My most shocking accomplishment, maybe weird would work here, came earlier this week. In A Sporting Murder, one of the characters talks about gambling a few times with the murder victim at Harrah's casino on the Ohio River at Metropolis, IL. Greg McKenzie thinks:
"Jill and I made that trek up I-24 to the Illinois side of the river occasionally. We looked on it as a recreational thing and set a fairly modest limit for what we’d spend. Sometimes we came back winners. Most of the time we didn’t."
That was wife Sarah and my personal experience. This time we took our usual $400, realizing we might come back empty handed, but hoping otherwise. We had two free nights in the hotel and coupons for free meals. After day one, Sarah was about ready to pack it in, but I assured her I would win it all back (did I mention I'm an incurable optimist?).
The last day she suggested we play a small cluster of new Blazing 7's slots near the entrance. They were quarter progressive machines, meaning the jackpots constantly increased, though only a penny at a time, staring with a few hundred dollars. After playing a bit on my $20 bill, winning a few small rounds, watching Flaming 777's popping up above and below the payoff line, suddenly I looked and there were three of them lined up in the middle. The machine lit up with JACKPOT.

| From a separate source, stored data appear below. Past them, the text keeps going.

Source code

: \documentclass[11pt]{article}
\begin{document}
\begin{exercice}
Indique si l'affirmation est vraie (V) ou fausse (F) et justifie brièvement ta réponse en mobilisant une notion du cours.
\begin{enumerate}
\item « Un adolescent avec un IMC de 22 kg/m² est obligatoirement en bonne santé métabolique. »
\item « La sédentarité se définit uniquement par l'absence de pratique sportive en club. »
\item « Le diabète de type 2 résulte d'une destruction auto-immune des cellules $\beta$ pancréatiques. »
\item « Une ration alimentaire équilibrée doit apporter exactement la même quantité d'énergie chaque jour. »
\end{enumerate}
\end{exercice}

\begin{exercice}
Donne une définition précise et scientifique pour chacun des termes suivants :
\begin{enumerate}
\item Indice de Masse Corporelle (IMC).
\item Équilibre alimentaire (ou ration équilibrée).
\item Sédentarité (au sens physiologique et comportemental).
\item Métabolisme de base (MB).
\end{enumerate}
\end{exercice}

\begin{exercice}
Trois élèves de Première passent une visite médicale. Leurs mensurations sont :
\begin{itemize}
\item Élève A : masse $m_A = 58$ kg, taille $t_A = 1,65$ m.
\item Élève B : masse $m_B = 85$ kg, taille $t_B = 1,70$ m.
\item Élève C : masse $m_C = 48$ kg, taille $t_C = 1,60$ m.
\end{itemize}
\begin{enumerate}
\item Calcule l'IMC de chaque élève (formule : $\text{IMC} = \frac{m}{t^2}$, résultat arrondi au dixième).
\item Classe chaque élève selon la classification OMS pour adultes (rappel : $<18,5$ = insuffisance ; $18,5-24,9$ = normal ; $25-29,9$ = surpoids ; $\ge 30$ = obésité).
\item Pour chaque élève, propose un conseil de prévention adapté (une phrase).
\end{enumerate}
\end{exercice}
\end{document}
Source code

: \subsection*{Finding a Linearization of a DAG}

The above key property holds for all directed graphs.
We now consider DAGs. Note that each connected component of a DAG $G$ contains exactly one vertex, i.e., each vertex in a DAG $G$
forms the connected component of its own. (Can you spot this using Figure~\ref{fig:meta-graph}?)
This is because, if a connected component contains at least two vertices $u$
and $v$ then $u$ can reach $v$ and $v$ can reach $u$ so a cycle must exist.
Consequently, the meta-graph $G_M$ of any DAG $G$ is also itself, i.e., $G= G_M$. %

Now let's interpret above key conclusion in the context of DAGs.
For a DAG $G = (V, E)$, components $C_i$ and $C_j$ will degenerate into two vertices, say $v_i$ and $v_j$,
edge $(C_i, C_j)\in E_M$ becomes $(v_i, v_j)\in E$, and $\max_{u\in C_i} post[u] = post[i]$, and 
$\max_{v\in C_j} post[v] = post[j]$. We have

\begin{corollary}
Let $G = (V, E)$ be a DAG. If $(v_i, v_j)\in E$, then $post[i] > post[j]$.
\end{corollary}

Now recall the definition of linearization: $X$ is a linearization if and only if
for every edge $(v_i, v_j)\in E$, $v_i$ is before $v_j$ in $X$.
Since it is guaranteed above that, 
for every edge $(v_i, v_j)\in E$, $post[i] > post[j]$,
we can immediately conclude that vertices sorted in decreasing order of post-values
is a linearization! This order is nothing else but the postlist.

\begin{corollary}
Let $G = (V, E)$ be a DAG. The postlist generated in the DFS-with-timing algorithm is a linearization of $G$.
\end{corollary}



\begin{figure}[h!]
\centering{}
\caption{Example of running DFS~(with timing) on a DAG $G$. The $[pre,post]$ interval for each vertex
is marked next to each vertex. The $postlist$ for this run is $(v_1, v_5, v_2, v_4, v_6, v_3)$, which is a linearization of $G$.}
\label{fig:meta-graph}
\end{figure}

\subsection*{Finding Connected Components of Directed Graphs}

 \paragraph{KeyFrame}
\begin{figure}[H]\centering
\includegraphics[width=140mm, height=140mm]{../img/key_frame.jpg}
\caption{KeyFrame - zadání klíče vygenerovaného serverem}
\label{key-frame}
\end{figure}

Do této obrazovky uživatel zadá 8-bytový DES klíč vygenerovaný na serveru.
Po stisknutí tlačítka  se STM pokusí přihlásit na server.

The guy who came to pay me off and reset the machine said it hadn't increased much since the last jackpot. We went and played some other slots, feeling much better though not winning a lot. Later, as we made our way back to the entrance, Sarah said, "Let's play these Blazing 7's again." Having never hit a jackpot before, I was sure my luck had been depleted. But I sat beside her at the same machine.
Before I had hardly spun the reels 10 times, up came three Blazing 777's and the JACKPOT sign flashed again. It was still paltry compared to what you'd get on a dollar machine, but to a guy whose luck had always been lousy at best, it was quite a thrill.
So I'm looking forward to 2011 with a new lease on luck. Meanwhile, I'll keep writing mysteries and plugging along as usual, weird or no.
Friday, December 31, 2010
Saturday, December 25, 2010
It's Snowing for Christmas
As I write this, the clock has just passed midnight, making it officially Christmas Day, and for the first time in 17 years, snow is falling on December 25th in Nashville. As my protag Greg McKenzie pointed out in the new book, A Sporting Murder, if you're looking for a white Christmas, this isn't the place to look. But here it is!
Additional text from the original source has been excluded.